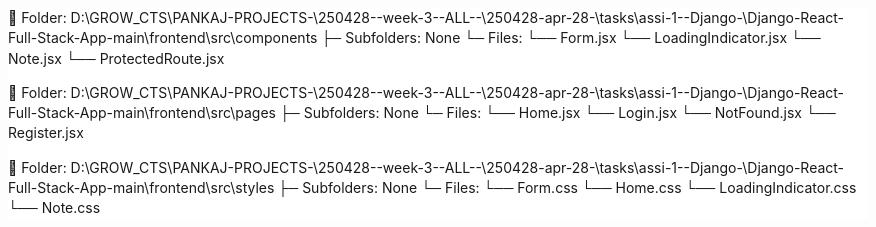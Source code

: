 📁 Folder: D:\GROW_CTS\PANKAJ-PROJECTS-\250428--week-3--ALL--\250428-apr-28-\tasks\assi-1--Django-\Django-React-Full-Stack-App-main\frontend\src\components
  ├─ Subfolders: None
  └─ Files:
    └── Form.jsx
    └── LoadingIndicator.jsx
    └── Note.jsx
    └── ProtectedRoute.jsx

📁 Folder: D:\GROW_CTS\PANKAJ-PROJECTS-\250428--week-3--ALL--\250428-apr-28-\tasks\assi-1--Django-\Django-React-Full-Stack-App-main\frontend\src\pages
  ├─ Subfolders: None
  └─ Files:
    └── Home.jsx
    └── Login.jsx
    └── NotFound.jsx
    └── Register.jsx

📁 Folder: D:\GROW_CTS\PANKAJ-PROJECTS-\250428--week-3--ALL--\250428-apr-28-\tasks\assi-1--Django-\Django-React-Full-Stack-App-main\frontend\src\styles
  ├─ Subfolders: None
  └─ Files:
    └── Form.css
    └── Home.css
    └── LoadingIndicator.css
    └── Note.css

* _Exercise directions_:
Return the entries verbatim, pictures excluded.

* _Result for this exercise_:
Source code

: 📁 Folder: D:\GROW_CTS\PANKAJ-PROJECTS-\250428--week-3--ALL--\250428-apr-28-\tasks\assi-1--Django-\Django-React-Full-Stack-App-main\frontend\src\components
  ├─ Subfolders: None
  └─ Files:
    └── Form.jsx
    └── LoadingIndicator.jsx
    └── Note.jsx
    └── ProtectedRoute.jsx

📁 Folder: D:\GROW_CTS\PANKAJ-PROJECTS-\250428--week-3--ALL--\250428-apr-28-\tasks\assi-1--Django-\Django-React-Full-Stack-App-main\frontend\src\pages
  ├─ Subfolders: None
  └─ Files:
    └── Home.jsx
    └── Login.jsx
    └── NotFound.jsx
    └── Register.jsx

📁 Folder: D:\GROW_CTS\PANKAJ-PROJECTS-\250428--week-3--ALL--\250428-apr-28-\tasks\assi-1--Django-\Django-React-Full-Stack-App-main\frontend\src\styles
  ├─ Subfolders: None
  └─ Files:
    └── Form.css
    └── Home.css
    └── LoadingIndicator.css
    └── Note.css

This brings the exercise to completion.